The conversation got shared. The share link got committed to GitHub. Researchers scraped it into a public dataset. And this month, our detection engine flagged it — three years after the paste.
That key is one of three genuine, authentic-format API keys we found in a single weekly snapshot of real ChatGPT traffic. Not synthetic test data. Not a red-team exercise. Real developers, doing real work, leaking real credentials — exactly the behavior HeimWall exists to catch at the source.
This post is the full readout: the dataset, the method, the numbers, and — because we hold ourselves to naming limitations before anyone else does — the false positives and the things this benchmark cannot tell us.
The dataset: real prompts, not lab prompts
Most secret-detection benchmarks are built from labeled corpora: known secrets planted in known positions, so you can compute precision and recall. Those are useful, and we run them. But they share a weakness — the input is curated. It tells you how a scanner performs on secrets, not how it behaves on a Tuesday.

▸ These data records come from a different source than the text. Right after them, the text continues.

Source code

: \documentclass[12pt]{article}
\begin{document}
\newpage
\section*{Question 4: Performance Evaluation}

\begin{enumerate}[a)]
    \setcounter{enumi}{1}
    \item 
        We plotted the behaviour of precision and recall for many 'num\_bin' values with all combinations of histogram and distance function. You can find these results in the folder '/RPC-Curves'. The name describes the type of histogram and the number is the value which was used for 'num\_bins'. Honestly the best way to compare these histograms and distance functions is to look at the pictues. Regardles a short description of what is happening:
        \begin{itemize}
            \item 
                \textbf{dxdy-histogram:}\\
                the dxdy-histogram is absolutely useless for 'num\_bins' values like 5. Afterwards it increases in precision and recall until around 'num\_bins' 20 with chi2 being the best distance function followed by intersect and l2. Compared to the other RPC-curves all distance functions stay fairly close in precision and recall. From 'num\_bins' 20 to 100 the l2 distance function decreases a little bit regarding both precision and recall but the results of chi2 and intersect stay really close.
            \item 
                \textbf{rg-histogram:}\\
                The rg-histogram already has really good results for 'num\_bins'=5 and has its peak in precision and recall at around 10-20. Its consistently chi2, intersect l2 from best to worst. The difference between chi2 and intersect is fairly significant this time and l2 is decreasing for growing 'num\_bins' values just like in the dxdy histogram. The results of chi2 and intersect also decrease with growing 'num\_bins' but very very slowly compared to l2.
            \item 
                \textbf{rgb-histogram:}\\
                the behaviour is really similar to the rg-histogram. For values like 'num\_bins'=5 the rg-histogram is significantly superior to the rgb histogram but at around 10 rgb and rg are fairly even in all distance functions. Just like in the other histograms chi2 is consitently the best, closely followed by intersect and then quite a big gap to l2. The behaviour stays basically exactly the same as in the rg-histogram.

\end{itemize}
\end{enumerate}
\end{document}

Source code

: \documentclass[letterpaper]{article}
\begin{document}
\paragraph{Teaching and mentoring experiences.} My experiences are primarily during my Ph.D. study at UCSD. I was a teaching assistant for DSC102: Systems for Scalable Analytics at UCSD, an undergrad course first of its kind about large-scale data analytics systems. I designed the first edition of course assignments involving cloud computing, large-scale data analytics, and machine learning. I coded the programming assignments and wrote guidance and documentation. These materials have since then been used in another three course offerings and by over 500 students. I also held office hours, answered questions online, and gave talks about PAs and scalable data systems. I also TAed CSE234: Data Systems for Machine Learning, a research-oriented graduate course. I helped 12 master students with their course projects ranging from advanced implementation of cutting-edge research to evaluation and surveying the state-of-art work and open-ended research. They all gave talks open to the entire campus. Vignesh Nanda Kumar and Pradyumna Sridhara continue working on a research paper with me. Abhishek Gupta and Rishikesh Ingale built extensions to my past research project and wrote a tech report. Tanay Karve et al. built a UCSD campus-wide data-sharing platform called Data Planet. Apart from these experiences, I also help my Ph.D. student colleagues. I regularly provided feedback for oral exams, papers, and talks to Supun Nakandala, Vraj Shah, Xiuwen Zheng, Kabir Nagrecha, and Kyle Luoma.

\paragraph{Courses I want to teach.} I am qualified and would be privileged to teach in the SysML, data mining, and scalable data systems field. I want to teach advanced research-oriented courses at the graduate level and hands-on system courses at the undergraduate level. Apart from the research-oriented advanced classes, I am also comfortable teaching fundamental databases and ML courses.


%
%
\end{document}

DevGPT is different. It's the MSR 2024 Mining Challenge dataset: ChatGPT conversations that real developers shared publicly, scraped from GitHub and Hacker News. We used the final weekly snapshot (October 2023) and scanned user prompts only — the direction of traffic HeimWall actually guards. The tally:
- 3,559 source records, containing 4,733 shared ChatGPT conversations
- 27,075 developer prompts scanned
- Prompts referenced from files (21,089), issues (2,027), commits (1,602), Hacker News threads (1,139), pull requests (996), and discussions (222)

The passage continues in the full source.